== Work instructions ==
Those lines of the records that contain "http" are to be located and copied.

Top of Dataset excerpts

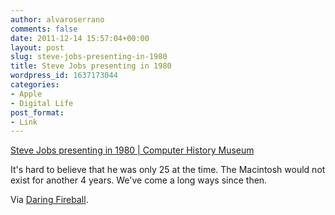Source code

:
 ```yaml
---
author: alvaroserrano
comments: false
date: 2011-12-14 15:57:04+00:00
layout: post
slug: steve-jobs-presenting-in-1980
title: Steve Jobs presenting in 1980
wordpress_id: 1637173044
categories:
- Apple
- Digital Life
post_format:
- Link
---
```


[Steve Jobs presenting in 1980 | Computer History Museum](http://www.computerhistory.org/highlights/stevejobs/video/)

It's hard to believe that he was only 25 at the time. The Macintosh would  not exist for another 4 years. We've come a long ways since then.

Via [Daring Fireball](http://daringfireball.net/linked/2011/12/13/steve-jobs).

Bottom of Dataset excerpts
Top of Dataset excerpts

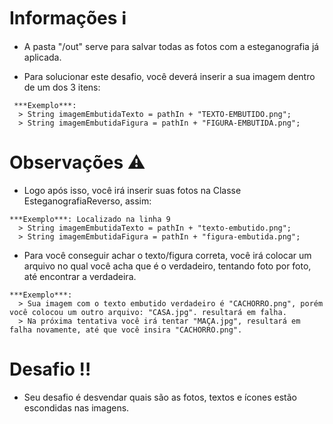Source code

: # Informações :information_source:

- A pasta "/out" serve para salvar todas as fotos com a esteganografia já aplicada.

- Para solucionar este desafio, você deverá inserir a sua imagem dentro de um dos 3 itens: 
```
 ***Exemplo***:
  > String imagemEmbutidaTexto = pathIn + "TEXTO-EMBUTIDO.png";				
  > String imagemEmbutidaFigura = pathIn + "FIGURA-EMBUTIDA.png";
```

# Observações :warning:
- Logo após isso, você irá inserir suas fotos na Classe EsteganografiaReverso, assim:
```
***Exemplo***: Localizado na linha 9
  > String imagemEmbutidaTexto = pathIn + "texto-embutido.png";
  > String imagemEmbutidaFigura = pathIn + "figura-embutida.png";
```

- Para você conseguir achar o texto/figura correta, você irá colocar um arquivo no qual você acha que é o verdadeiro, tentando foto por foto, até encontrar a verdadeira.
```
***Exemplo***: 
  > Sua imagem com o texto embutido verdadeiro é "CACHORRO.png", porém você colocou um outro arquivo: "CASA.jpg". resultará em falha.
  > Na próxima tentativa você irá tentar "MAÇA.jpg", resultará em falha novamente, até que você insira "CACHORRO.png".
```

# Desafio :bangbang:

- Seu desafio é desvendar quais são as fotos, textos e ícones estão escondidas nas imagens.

Bottom of Dataset excerpts

== Response to the task ==
[Steve Jobs presenting in 1980 | Computer History Museum](http://www.computerhistory.org/highlights/stevejobs/video/)
Via [Daring Fireball](http://daringfireball.net/linked/2011/12/13/steve-jobs).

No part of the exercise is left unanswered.